(Collected data)
# # #

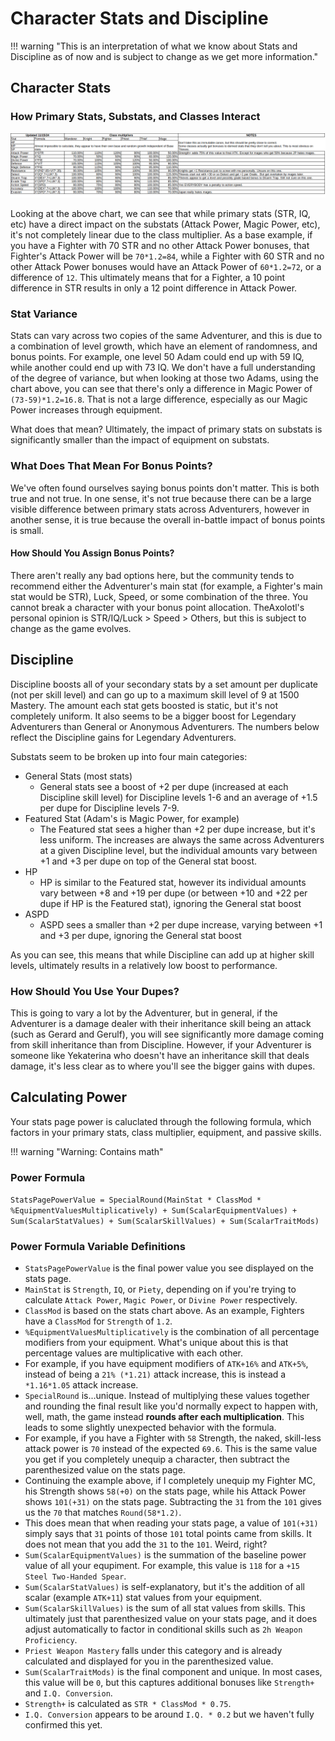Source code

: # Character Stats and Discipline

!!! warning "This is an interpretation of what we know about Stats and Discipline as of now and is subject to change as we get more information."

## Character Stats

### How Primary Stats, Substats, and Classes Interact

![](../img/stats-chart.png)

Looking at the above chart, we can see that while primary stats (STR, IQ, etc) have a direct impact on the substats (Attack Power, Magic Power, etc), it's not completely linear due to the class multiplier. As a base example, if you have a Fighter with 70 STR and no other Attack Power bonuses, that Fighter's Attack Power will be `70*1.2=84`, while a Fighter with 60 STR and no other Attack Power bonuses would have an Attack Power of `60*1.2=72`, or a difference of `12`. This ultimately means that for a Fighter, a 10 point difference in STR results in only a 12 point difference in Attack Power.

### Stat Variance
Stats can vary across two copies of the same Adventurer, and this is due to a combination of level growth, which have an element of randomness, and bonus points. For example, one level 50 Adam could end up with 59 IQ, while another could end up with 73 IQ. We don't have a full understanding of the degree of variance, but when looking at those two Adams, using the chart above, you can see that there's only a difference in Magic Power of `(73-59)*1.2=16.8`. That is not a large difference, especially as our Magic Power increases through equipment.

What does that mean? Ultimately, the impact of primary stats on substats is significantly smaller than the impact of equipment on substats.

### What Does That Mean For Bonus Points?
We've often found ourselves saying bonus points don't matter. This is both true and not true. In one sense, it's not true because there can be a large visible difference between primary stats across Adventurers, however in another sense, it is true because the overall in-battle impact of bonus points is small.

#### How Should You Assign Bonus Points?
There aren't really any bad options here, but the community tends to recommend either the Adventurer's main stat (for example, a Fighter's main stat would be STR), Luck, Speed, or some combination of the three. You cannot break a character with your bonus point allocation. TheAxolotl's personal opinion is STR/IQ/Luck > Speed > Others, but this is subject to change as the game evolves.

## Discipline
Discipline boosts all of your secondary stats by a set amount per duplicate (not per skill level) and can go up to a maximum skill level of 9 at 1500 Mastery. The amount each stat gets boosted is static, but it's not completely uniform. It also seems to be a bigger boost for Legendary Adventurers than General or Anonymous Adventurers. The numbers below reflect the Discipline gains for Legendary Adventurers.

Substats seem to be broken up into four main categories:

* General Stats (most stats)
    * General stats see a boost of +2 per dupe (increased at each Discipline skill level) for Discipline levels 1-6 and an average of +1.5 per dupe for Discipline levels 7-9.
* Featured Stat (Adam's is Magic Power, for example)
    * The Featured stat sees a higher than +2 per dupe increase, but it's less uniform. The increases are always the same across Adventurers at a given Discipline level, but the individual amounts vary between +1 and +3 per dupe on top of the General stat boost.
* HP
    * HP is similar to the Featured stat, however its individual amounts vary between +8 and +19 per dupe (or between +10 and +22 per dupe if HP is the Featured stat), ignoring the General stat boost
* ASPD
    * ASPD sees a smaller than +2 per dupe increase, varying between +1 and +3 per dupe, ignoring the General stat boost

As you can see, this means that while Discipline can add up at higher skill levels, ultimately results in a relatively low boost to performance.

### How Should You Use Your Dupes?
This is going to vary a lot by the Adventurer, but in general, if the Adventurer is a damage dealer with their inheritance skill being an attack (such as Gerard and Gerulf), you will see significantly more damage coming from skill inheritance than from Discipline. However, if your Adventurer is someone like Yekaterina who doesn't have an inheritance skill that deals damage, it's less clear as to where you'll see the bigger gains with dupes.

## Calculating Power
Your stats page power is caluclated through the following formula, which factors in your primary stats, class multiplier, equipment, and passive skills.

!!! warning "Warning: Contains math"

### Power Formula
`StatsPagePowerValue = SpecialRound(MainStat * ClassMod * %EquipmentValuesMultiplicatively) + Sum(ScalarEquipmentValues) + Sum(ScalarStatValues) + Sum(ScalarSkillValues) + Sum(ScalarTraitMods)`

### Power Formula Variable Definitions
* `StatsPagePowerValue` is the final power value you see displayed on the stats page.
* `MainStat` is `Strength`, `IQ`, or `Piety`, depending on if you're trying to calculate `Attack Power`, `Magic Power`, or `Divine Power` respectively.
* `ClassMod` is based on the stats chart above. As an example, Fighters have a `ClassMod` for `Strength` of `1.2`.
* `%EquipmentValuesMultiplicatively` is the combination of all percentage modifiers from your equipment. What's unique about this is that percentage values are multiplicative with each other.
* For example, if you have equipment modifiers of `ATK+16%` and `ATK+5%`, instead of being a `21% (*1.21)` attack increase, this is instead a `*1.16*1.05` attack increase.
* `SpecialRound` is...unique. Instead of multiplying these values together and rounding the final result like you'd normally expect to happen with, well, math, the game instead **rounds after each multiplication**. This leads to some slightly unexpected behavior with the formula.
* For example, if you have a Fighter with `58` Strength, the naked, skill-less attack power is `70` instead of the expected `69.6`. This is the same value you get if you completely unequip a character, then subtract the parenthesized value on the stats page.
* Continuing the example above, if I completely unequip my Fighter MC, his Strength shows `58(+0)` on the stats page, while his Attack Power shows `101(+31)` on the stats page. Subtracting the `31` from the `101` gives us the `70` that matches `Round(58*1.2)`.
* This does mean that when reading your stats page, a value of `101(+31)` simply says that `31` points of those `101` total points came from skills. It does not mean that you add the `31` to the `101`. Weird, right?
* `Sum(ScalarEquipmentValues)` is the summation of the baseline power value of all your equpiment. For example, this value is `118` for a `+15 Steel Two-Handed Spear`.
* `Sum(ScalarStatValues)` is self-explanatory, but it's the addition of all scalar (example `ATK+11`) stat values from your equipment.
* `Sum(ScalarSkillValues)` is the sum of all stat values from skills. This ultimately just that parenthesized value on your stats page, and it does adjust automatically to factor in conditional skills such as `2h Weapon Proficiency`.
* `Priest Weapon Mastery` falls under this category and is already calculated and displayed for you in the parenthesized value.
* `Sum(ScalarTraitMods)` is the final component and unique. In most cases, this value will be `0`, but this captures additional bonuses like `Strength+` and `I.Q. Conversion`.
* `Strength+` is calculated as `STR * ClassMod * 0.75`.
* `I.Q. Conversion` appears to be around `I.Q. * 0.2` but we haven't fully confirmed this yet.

# # #

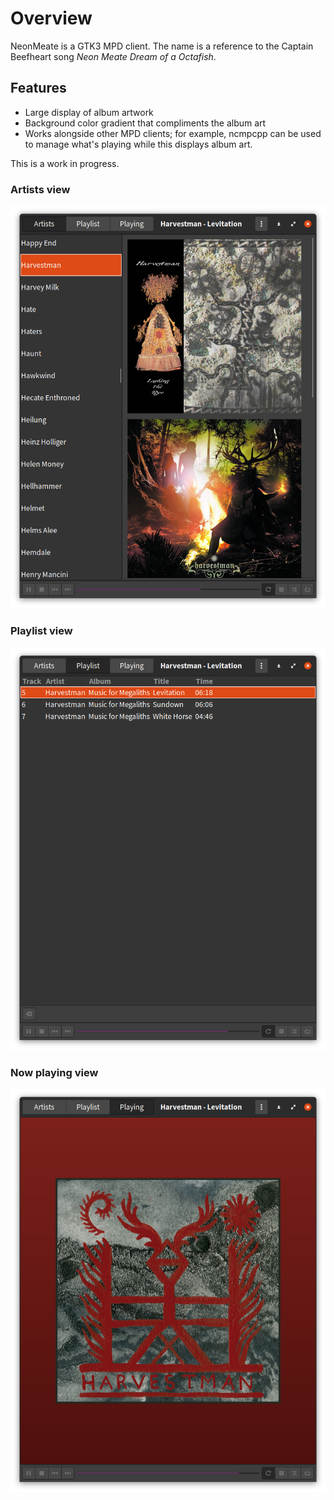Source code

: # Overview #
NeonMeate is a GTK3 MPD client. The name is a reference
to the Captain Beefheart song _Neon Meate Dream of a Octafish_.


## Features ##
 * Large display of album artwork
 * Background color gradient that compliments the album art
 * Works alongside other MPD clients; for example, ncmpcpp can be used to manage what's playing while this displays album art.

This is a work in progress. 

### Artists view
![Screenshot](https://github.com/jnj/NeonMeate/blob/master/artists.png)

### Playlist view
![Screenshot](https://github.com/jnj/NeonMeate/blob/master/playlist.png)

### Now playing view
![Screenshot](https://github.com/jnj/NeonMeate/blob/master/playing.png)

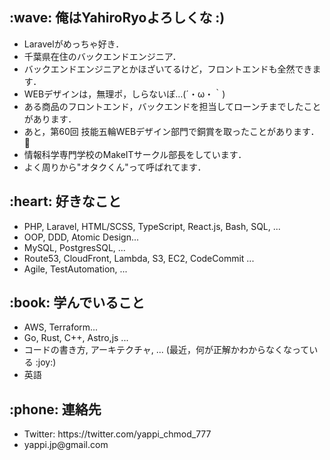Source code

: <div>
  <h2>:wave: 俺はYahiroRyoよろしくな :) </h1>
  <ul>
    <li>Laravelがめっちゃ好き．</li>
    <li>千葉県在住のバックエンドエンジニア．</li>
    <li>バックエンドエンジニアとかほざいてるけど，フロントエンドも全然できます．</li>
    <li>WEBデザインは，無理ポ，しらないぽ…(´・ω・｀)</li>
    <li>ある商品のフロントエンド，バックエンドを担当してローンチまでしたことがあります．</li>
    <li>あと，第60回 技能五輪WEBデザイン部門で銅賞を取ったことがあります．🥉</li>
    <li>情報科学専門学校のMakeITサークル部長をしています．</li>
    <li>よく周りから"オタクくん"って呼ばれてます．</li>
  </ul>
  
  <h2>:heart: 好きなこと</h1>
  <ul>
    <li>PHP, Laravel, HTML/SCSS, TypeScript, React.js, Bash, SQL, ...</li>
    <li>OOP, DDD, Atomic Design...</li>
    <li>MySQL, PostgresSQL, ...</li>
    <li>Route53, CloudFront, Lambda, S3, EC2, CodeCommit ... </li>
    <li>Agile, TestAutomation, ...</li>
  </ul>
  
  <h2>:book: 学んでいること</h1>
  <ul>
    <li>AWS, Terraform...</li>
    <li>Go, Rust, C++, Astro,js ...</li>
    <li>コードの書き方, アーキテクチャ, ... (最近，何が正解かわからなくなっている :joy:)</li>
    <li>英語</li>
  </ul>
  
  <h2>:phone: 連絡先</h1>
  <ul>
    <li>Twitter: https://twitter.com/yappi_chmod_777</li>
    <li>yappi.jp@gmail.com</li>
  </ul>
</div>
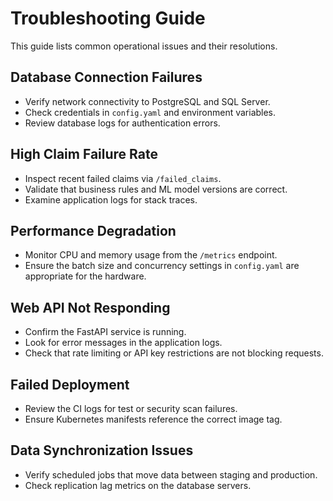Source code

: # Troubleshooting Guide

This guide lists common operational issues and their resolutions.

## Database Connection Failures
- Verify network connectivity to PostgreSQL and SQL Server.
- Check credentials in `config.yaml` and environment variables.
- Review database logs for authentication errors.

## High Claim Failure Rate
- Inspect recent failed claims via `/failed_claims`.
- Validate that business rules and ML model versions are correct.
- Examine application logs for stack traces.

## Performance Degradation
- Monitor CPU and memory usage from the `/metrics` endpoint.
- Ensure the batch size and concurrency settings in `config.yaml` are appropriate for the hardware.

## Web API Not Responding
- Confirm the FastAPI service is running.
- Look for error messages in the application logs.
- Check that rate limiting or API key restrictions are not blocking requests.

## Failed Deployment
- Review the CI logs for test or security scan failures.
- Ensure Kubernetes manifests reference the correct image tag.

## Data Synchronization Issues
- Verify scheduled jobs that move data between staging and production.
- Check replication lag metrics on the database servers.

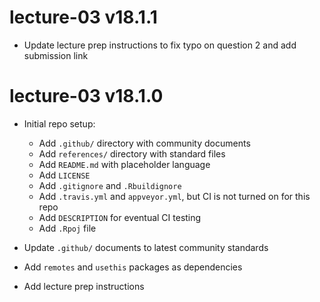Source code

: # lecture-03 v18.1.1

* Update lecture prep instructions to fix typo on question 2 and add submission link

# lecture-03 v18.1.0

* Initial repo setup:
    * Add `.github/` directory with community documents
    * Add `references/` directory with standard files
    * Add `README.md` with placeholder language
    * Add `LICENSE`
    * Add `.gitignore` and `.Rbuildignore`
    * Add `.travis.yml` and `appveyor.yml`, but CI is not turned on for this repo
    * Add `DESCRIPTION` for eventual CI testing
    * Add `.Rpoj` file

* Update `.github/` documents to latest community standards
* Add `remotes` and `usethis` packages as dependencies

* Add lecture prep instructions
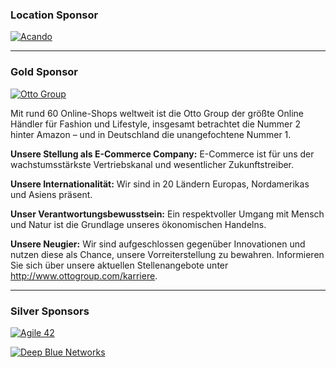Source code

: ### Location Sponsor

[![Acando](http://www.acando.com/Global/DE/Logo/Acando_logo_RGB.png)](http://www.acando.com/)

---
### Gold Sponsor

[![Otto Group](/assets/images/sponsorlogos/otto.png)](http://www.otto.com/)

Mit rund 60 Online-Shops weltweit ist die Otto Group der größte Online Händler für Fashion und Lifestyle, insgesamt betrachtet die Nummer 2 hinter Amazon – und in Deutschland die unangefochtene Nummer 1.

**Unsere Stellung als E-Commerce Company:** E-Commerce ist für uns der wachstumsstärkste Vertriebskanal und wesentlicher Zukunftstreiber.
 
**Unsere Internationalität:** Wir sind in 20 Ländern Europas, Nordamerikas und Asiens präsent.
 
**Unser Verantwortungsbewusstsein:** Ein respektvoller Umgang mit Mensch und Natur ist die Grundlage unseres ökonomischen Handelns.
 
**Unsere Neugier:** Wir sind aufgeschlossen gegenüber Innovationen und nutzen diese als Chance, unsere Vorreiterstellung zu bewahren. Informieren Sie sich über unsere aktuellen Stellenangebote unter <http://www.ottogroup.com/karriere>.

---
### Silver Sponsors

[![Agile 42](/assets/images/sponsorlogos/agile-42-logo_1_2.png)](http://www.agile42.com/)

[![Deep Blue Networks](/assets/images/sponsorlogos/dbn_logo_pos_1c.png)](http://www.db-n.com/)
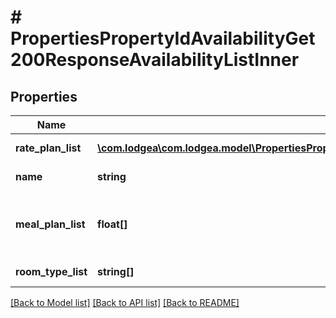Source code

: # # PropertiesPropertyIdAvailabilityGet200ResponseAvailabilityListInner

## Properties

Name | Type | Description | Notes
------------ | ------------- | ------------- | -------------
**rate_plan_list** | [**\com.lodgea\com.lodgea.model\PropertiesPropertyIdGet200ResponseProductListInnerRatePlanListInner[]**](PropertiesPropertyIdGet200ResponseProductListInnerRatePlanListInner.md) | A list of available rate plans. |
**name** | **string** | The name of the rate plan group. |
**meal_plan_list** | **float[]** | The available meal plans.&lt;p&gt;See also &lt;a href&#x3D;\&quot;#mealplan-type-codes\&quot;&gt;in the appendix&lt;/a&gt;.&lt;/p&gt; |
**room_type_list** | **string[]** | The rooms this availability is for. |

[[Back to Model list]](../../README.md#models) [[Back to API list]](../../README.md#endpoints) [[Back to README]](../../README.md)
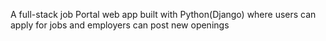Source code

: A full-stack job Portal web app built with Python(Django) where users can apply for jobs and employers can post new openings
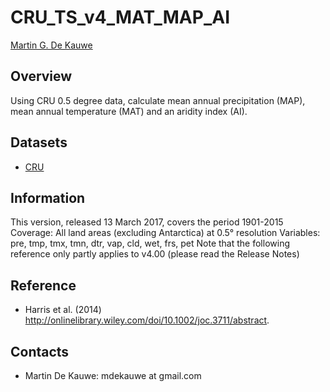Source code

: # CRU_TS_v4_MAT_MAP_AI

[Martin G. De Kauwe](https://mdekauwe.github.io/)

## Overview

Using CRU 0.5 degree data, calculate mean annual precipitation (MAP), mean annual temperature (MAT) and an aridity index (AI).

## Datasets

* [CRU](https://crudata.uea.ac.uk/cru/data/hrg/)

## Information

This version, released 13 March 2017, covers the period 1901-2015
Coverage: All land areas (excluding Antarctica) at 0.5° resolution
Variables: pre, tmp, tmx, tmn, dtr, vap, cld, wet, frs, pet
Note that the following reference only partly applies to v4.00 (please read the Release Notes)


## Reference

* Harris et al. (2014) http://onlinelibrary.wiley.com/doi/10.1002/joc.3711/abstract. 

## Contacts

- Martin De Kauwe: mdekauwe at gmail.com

# # #

TRY IT: Without the pictures, give again exactly the lines above starting at the line containing "und wesentlicher Zukunftstreiber." and ending at the line containing "Coverage: All land".

FINISHED TASK:
**Unsere Stellung als E-Commerce Company:** E-Commerce ist für uns der wachstumsstärkste Vertriebskanal und wesentlicher Zukunftstreiber.
 
**Unsere Internationalität:** Wir sind in 20 Ländern Europas, Nordamerikas und Asiens präsent.
 
**Unser Verantwortungsbewusstsein:** Ein respektvoller Umgang mit Mensch und Natur ist die Grundlage unseres ökonomischen Handelns.
 
**Unsere Neugier:** Wir sind aufgeschlossen gegenüber Innovationen und nutzen diese als Chance, unsere Vorreiterstellung zu bewahren. Informieren Sie sich über unsere aktuellen Stellenangebote unter <http://www.ottogroup.com/karriere>.

---
### Silver Sponsors

[![Agile 42](/assets/images/sponsorlogos/agile-42-logo_1_2.png)](http://www.agile42.com/)

[![Deep Blue Networks](/assets/images/sponsorlogos/dbn_logo_pos_1c.png)](http://www.db-n.com/)
Source code

: # # PropertiesPropertyIdAvailabilityGet200ResponseAvailabilityListInner

## Properties

Name | Type | Description | Notes
------------ | ------------- | ------------- | -------------
**rate_plan_list** | [**\com.lodgea\com.lodgea.model\PropertiesPropertyIdGet200ResponseProductListInnerRatePlanListInner[]**](PropertiesPropertyIdGet200ResponseProductListInnerRatePlanListInner.md) | A list of available rate plans. |
**name** | **string** | The name of the rate plan group. |
**meal_plan_list** | **float[]** | The available meal plans.&lt;p&gt;See also &lt;a href&#x3D;\&quot;#mealplan-type-codes\&quot;&gt;in the appendix&lt;/a&gt;.&lt;/p&gt; |
**room_type_list** | **string[]** | The rooms this availability is for. |

[[Back to Model list]](../../README.md#models) [[Back to API list]](../../README.md#endpoints) [[Back to README]](../../README.md)
Source code

: A full-stack job Portal web app built with Python(Django) where users can apply for jobs and employers can post new openings
Source code

: # CRU_TS_v4_MAT_MAP_AI

[Martin G. De Kauwe](https://mdekauwe.github.io/)

## Overview

Using CRU 0.5 degree data, calculate mean annual precipitation (MAP), mean annual temperature (MAT) and an aridity index (AI).

## Datasets

* [CRU](https://crudata.uea.ac.uk/cru/data/hrg/)

## Information

This version, released 13 March 2017, covers the period 1901-2015
Coverage: All land areas (excluding Antarctica) at 0.5° resolution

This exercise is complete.